Kitty Corner: America’s youngest generation is missing out on American Girl
A good indicator of the number of siblings one has is how much their parents spoiled them, and a good indicator of my status as an only child is the fact that I owned five American Girl dolls: Emily Bennett, Kirsten Larson, Samantha Parkington, Nellie O’Malley and a Just Like Me doll — a customizable doll that comes in a range of hair and skin shades to cover every ethnicity. Mine is a vaguely Asian-looking one with straight dark hair and almond-shaped eyes who I named Aspen, after I received her as a Christmas present during a winter break trip to Aspen, Colo.
I rediscovered the dolls, supine and stacked like sardines, during a recent deep dive through my closet, and I started wondering if they had any resale value. All four of the historical ones are currently “retired,” meaning they are no longer manufactured by Mattel. Googling “selling American Girl doll” led me down a rabbit hole of eBay listings, Facebook groups and special forums where “little girls who played with dolls grow up and become collectors who still play with dolls!”
My queries eventually led me to the American Girl website itself — I have fond memories of playing dress-up games and taking quizzes on the site.
Growing up, I was consumed by the American Girl franchise: I read all the book series, flipped through the catalogues and dragged my parents to the American Girl store to get my dolls’ hair restyled. Imagine my shock, then, when the website greeted me with the announcement that the January/February issue of American Girl Magazine would be its last.
I don’t remember when American Girl Magazines began showing up at my house — I think a family friend bought me a subscription for my birthday. Nevertheless, I immediately fell in love with them. I kept every single issue and would try to recreate the covers in my sketchbook. The cover girls were diverse but invariably cute (which was unfortunate for me because I always had trouble drawing their dimples right).

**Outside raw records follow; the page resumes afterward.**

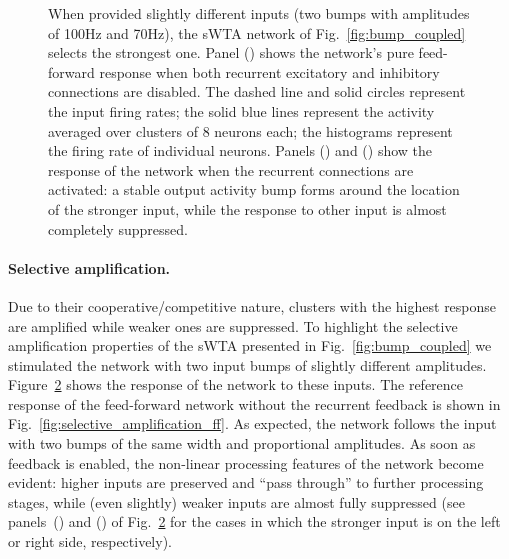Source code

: \begin{figure}[h]
\begin{subfigure}{.32\textwidth}
\caption{}
\label{fig:selective_amplification_r}
\end{subfigure}
\caption[Population code selective amplification]{When provided slightly different inputs (two bumps with amplitudes of 100Hz and 70Hz), the \ac{sWTA} network of Fig.~\ref{fig:bump_coupled} selects the strongest one.  Panel () shows the network's pure feed-forward response when both recurrent excitatory and inhibitory connections are disabled. The dashed line and solid circles represent the input firing rates; the solid blue lines represent the activity averaged over clusters of 8 neurons each; the histograms represent the firing rate of individual neurons. Panels () and () show the response of the network when the recurrent connections are activated: a stable output activity bump forms around the location of the stronger input, while the response to other input is almost completely suppressed.}
\label{fig:selective_amplification}
\end{figure}

\paragraph{Selective amplification.}
Due to their cooperative/competitive nature, clusters with the highest response are amplified while weaker ones are suppressed.
To highlight the selective amplification properties of the \ac{sWTA} presented in Fig.~\ref{fig:bump_coupled} we stimulated the network with two input bumps of slightly different amplitudes.
Figure~\ref{fig:selective_amplification} shows the response of the network to these inputs.
The reference response of the feed-forward network without the recurrent feedback is shown in Fig.~\ref{fig:selective_amplification_ff}. As expected, the network follows the input with two bumps of the same width and proportional amplitudes.
As soon as feedback is enabled, the non-linear processing features of the network become evident: higher inputs are preserved and ``pass through'' to further processing stages, while (even slightly) weaker inputs are almost fully suppressed (see panels~() and () of Fig.~\ref{fig:selective_amplification} for the cases in which the stronger input is on the left or right side, respectively).

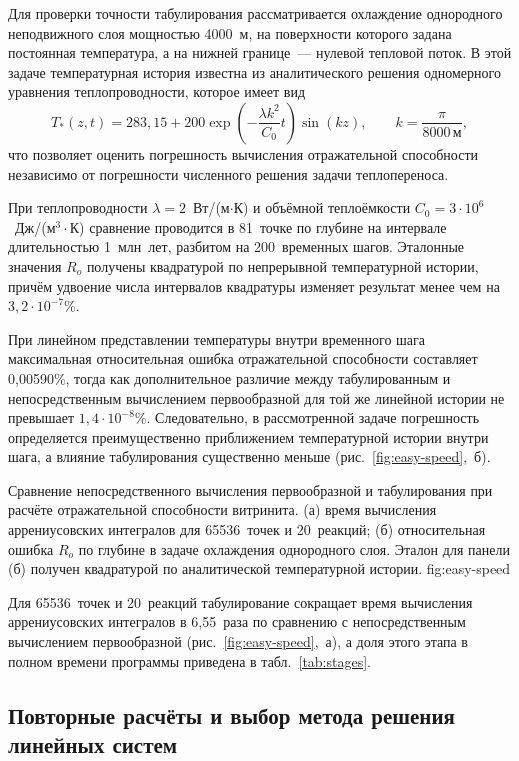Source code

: Для проверки точности табулирования рассматривается охлаждение однородного неподвижного слоя мощностью 4000~м, на поверхности которого задана постоянная температура, а на нижней границе~--- нулевой тепловой поток. В этой задаче температурная история известна из аналитического решения одномерного уравнения теплопроводности, которое имеет вид
\begin{equation}
 T_*(z,t) = 283{,}15 + 200\exp\left(-\frac{\lambda k^2}{C_0}t\right)\sin(kz),
 \qquad k = \frac{\pi}{8000\,\text{м}},
\end{equation}
что позволяет оценить погрешность вычисления отражательной способности независимо от погрешности численного решения задачи теплопереноса.

При теплопроводности $\lambda=2$~Вт/(м$\cdot$К) и объёмной теплоёмкости $C_0=3\cdot10^6$~Дж/(м$^3\cdot$К) сравнение проводится в 81~точке по глубине на интервале длительностью 1~млн~лет, разбитом на 200~временных шагов. Эталонные значения $R_o$ получены квадратурой по непрерывной температурной истории, причём удвоение числа интервалов квадратуры изменяет результат менее чем на $3{,}2\cdot10^{-7}\%$.

При линейном представлении температуры внутри временного шага максимальная относительная ошибка отражательной способности составляет 0,00590\%, тогда как дополнительное различие между табулированным и непосредственным вычислением первообразной для той же линейной истории не превышает $1{,}4\cdot10^{-8}\%$. Следовательно, в рассмотренной задаче погрешность определяется преимущественно приближением температурной истории внутри шага, а влияние табулирования существенно меньше (рис.~\ref{fig:easy-speed},~б).

 {Сравнение непосредственного вычисления первообразной и табулирования при расчёте отражательной способности витринита. (а) время вычисления аррениусовских интегралов для 65536~точек и 20~реакций; (б) относительная ошибка $R_o$ по глубине в задаче охлаждения однородного слоя. Эталон для панели (б) получен квадратурой по аналитической температурной истории.} {fig:easy-speed}

Для 65536~точек и 20~реакций табулирование сокращает время вычисления аррениусовских интегралов в 6,55~раза по сравнению с непосредственным вычислением первообразной (рис.~\ref{fig:easy-speed},~а), а доля этого этапа в полном времени программы приведена в табл.~\ref{tab:stages}.

\subsection{Повторные расчёты и выбор метода решения линейных систем}

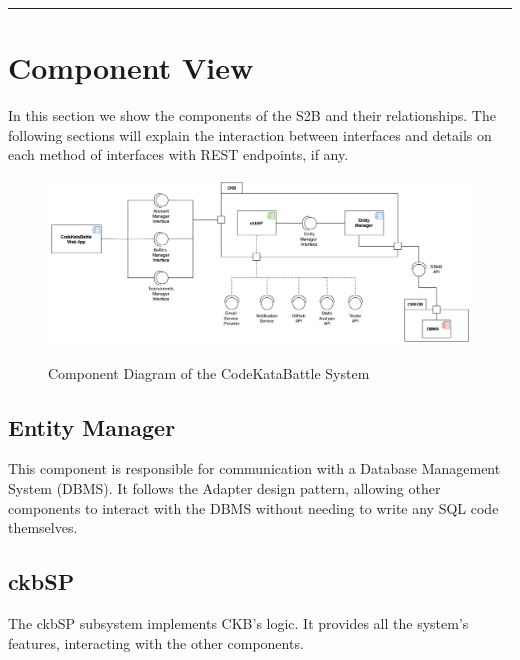 \documentclass{Configuration_Files/Template}
\begin{document}
{\color{bluepoli}\rule{\linewidth}{0.1pt}}

\section{Component View}

In this section we show the components of the S2B and their relationships. The following sections will explain the interaction between interfaces and details on each method of interfaces with REST endpoints, if any.

\begin{figure}[H]
\centering
\includegraphics[scale = 0.6]{Images/diagrams/Component_view.png}\\
\caption{Component Diagram of the CodeKataBattle System}
\end{figure}

\subsection{Entity Manager}

This component is responsible for communication with a Database Management System (DBMS). It follows the Adapter design pattern, allowing other components to interact with the DBMS without needing to write any SQL code themselves.

\subsection{ckbSP}

The ckbSP subsystem implements CKB's logic. It provides all the system's features, interacting with the other components.
\end{document}
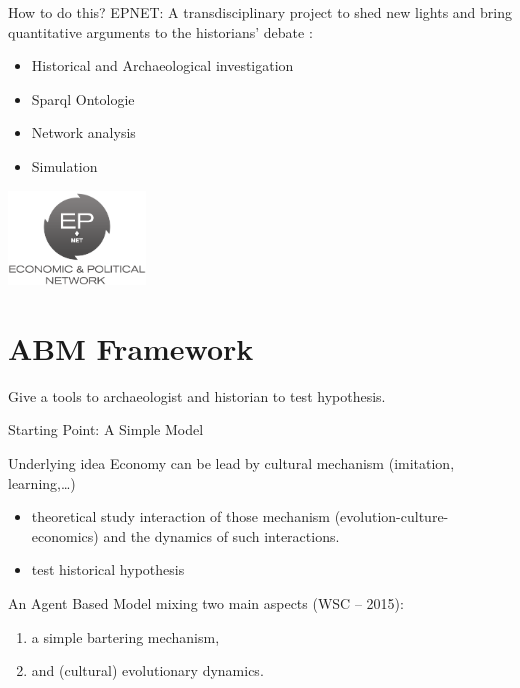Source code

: \documentclass[12pt, handout=show,notes=show]{beamer}
\begin{document}
\begin{frame}{How to do this?}
	EPNET:	A transdisciplinary project to shed new lights and bring quantitative arguments to the historians' debate :
	\begin{itemize}
		\item Historical and Archaeological investigation
		\item Sparql Ontologie
		\item Network analysis
		\item Simulation
	\end{itemize}
	\begin{center}
		\includegraphics[height=2.5cm]{images/epnetLogo.png}
	\end{center}
	
\end{frame}
\section{ABM Framework}

\begin{frame}
    Give a tools to archaeologist and historian to test hypothesis.
\end{frame}


\begin{frame}{Starting Point: A Simple Model}

	\begin{alertblock}{Underlying idea}
	    Economy can be lead by cultural mechanism (imitation, learning,\dots)
	    \begin{itemize}
		\item theoretical study interaction of those mechanism (evolution-culture-economics) and the dynamics of such interactions.
		\item test historical hypothesis
	    \end{itemize}
	\end{alertblock}

	An Agent Based Model mixing two main aspects (WSC -- 2015):

	\vfil
	\begin{enumerate}
		\item a	simple bartering mechanism,
		\item and (cultural) evolutionary dynamics.
	\end{enumerate}

\end{frame}
\end{document}
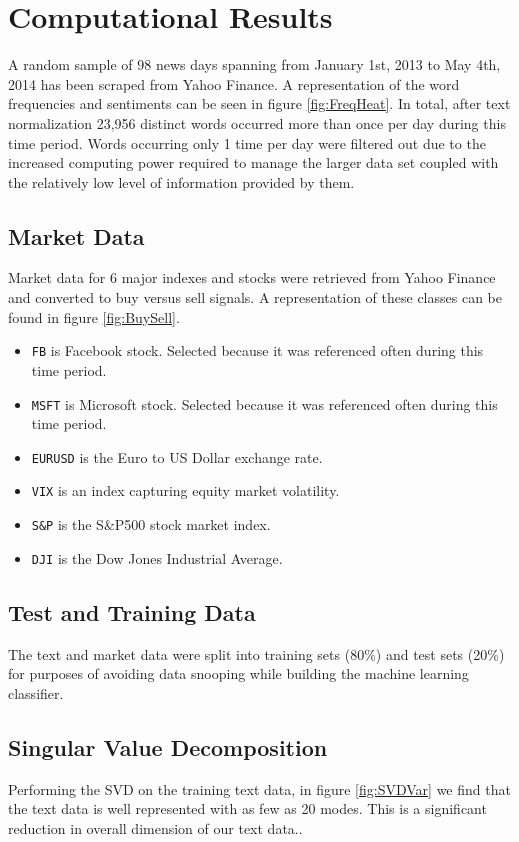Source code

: \documentclass{article}
\begin{document}
\section{Computational Results}

A random sample of 98 news days spanning from January 1st, 2013 to May 4th, 2014 has been scraped from Yahoo Finance.  A representation of the word frequencies and sentiments can be seen in figure \ref{fig:FreqHeat}.  In total, after text normalization 23,956 distinct words occurred more than once per day during this time period.  Words occurring only 1 time per day were filtered out due to the increased computing power required to manage the larger data set coupled with the relatively low level of information provided by them.

\subsection{Market Data}
Market data for 6 major indexes and stocks were retrieved from Yahoo Finance and converted to buy versus sell signals.  A representation of these classes can be found in figure \ref{fig:BuySell}.

\begin{itemize}
	\item \texttt{FB} is Facebook stock.  Selected because it was referenced often during this time period.
	\item \texttt{MSFT} is Microsoft stock.  Selected because it was referenced often during this time period.
	\item \texttt{EURUSD} is the Euro to US Dollar exchange rate.
	\item \texttt{VIX} is an index capturing equity market volatility.
	\item \texttt{S\&P} is the S\&P500 stock market index.
	\item \texttt{DJI} is the Dow Jones Industrial Average.
\end{itemize}


\subsection{Test and Training Data}
The text and market data were split into training sets (80\%) and test sets (20\%) for purposes of avoiding data snooping while building the machine learning classifier.

\subsection{Singular Value Decomposition}
Performing the SVD on the training text data, in figure \ref{fig:SVDVar} we find that the text data is well represented with as few as 20 modes.  This is a significant reduction in overall dimension of our text data.. 
\end{document}
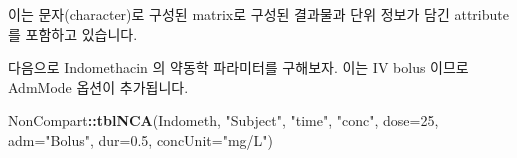 \documentclass[12pt,]{krantz}
\newenvironment{Shaded}{\begin{snugshade}}{\end{snugshade}}
\newcommand{\KeywordTok}[1]{\textcolor[rgb]{0.13,0.29,0.53}{\textbf{#1}}}
\newcommand{\DataTypeTok}[1]{\textcolor[rgb]{0.13,0.29,0.53}{#1}}
\newcommand{\DecValTok}[1]{\textcolor[rgb]{0.00,0.00,0.81}{#1}}
\newcommand{\FloatTok}[1]{\textcolor[rgb]{0.00,0.00,0.81}{#1}}
\newcommand{\StringTok}[1]{\textcolor[rgb]{0.31,0.60,0.02}{#1}}
\newcommand{\OperatorTok}[1]{\textcolor[rgb]{0.81,0.36,0.00}{\textbf{#1}}}
\newcommand{\NormalTok}[1]{#1}
\theoremstyle{definition}
\theoremstyle{definition}
\theoremstyle{definition}
\theoremstyle{remark}
\begin{document}
이는 문자(character)로 구성된 matrix로 구성된 결과물과 단위 정보가 담긴
attribute를 포함하고 있습니다.

다음으로 Indomethacin 의 약동학 파라미터를 구해보자. 이는 IV bolus
이므로 AdmMode 옵션이 추가됩니다.

\begin{Shaded}
\begin{Highlighting}[]
\NormalTok{NonCompart}\OperatorTok{::}\KeywordTok{tblNCA}\NormalTok{(Indometh, }\StringTok{"Subject"}\NormalTok{, }\StringTok{"time"}\NormalTok{, }\StringTok{"conc"}\NormalTok{, }\DataTypeTok{dose=}\DecValTok{25}\NormalTok{, }\DataTypeTok{adm=}\StringTok{"Bolus"}\NormalTok{, }\DataTypeTok{dur=}\FloatTok{0.5}\NormalTok{, }\DataTypeTok{concUnit=}\StringTok{"mg/L"}\NormalTok{)}
\end{Highlighting}
\end{Shaded}
\end{document}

The magazine was chock full of instructions for recipes and crafts; feature stories on girls around the country; jokes and crosswords and word searches; big calendars during the summer issue that suggested fun activities for every day of the month; posters that I cut out and pinned to my bulletin board. I devoured every inch of those magazines. Cover to cover, I left no word unscrutinized. I tried my hand at the games, took markers to every coloring page and ran to the local Michael’s store for every party favor. I think I actually still have them, buried away somewhere in a storage bin. I doubt I ever had the heart to discard them.
Maybe it’s silly, but it felt like a punch in the gut when I read that the magazine is being discontinued — like little remnants of my childhood were slipping away with the grains of time. When the magazine was first published in 1992, I’m sure it had no idea that 27 years later, media and technology would so drastically reshape the adolescent experience. I don’t know where young 8- to 13-year-old girls are getting their entertainment nowadays — YouTube? Instagram? I just watched two 11-year-old girls with immaculately made-up faces throw shade at each other on Instagram Live. Witnessing that, it’s hard not to believe that American Girl Magazine — with its wholesome content and focus on keeping girls from prematuration — is of a bygone era, a casualty of the changing times.
It’s disturbing and disheartening to see American Girl Magazine go the way of Teen Vogue and Rookie — publications that also played a formative role for me growing up. I’m sad, less so for my own childhood receding in the rearview mirror and more for the little girls who won’t get to experience the magazine like I did — the feeling of sprinting to the mailbox, the thrill of a new issue still wrapped in its plastic packaging, heavy with an imminent few hours of total absorption.
Kitty Guo is a junior writing about contemporary literature. Her column, “Kitty Corner,” runs every other Wednesday.